[[ DATA PROVIDED, beginning ]]

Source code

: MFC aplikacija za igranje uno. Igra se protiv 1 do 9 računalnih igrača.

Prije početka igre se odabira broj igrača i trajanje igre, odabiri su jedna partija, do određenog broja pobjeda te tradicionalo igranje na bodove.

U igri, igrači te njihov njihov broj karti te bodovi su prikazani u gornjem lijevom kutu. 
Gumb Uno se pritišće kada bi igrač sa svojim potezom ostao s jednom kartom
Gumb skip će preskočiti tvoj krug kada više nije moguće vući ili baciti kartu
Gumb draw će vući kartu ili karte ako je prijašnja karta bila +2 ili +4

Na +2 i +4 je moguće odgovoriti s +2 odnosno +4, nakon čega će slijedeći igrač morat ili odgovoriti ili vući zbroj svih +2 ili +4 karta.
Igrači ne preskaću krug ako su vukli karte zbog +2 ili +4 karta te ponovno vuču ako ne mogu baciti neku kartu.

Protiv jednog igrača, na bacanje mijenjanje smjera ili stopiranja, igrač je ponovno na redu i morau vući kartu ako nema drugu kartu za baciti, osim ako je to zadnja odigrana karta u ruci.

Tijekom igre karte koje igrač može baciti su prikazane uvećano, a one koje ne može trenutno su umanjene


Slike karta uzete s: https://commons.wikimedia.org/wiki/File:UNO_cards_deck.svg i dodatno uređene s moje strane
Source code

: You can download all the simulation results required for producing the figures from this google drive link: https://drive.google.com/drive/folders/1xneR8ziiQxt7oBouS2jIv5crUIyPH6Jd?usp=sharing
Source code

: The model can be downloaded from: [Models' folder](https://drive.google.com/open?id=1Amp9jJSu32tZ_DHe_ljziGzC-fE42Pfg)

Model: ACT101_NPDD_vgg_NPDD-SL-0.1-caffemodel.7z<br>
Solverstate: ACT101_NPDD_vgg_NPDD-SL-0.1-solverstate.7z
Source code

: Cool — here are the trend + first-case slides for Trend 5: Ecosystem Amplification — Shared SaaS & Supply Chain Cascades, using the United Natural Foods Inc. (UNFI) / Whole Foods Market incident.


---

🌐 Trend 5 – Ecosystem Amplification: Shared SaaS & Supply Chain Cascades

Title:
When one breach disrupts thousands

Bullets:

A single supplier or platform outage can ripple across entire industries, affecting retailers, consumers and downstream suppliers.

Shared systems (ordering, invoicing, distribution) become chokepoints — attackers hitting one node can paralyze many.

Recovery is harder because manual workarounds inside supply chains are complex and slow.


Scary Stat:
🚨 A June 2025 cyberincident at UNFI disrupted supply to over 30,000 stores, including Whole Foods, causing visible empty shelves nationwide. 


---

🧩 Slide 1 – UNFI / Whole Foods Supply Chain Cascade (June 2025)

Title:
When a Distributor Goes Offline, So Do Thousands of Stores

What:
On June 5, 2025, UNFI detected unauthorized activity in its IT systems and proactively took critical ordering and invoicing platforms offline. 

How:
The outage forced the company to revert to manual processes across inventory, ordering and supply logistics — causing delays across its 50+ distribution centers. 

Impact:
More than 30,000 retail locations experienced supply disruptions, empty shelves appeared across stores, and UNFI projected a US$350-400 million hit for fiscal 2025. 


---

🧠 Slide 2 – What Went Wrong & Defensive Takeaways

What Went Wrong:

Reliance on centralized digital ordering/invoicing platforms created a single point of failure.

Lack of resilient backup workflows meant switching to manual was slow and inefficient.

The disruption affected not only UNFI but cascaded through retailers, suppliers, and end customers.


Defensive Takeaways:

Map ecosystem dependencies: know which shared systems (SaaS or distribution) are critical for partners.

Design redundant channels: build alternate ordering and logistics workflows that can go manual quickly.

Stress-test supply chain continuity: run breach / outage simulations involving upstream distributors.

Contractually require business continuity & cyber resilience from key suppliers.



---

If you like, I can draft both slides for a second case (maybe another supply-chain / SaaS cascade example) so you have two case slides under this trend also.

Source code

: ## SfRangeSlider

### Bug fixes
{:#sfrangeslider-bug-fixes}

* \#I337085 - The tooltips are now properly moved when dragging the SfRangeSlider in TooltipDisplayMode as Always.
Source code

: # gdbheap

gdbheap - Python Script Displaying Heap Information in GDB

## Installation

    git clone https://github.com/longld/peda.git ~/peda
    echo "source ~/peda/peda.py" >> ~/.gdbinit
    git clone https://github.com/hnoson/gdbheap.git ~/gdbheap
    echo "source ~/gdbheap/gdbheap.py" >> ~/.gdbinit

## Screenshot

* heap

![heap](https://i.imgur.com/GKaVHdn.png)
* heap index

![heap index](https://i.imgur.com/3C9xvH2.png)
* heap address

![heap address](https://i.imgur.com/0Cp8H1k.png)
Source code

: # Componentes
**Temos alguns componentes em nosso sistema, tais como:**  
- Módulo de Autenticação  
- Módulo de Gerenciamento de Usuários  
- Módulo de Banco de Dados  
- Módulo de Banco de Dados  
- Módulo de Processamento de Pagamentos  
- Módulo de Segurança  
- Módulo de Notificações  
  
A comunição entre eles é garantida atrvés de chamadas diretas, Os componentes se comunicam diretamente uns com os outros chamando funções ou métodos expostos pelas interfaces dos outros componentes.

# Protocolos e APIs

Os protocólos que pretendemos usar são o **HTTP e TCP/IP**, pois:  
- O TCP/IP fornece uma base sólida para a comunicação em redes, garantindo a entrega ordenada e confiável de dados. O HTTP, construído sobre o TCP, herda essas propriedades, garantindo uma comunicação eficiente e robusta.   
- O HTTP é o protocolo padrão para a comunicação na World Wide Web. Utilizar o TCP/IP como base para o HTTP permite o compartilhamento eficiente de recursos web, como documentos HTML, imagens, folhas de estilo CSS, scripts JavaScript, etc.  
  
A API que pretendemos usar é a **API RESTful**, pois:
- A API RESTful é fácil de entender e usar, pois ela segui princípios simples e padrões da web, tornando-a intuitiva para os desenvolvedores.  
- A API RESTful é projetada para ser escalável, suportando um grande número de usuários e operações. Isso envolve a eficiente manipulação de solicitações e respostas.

[[ DATA PROVIDED, end ]]

Looking at the data above, work out how many lines contain "slides" and answer with the figure only.

2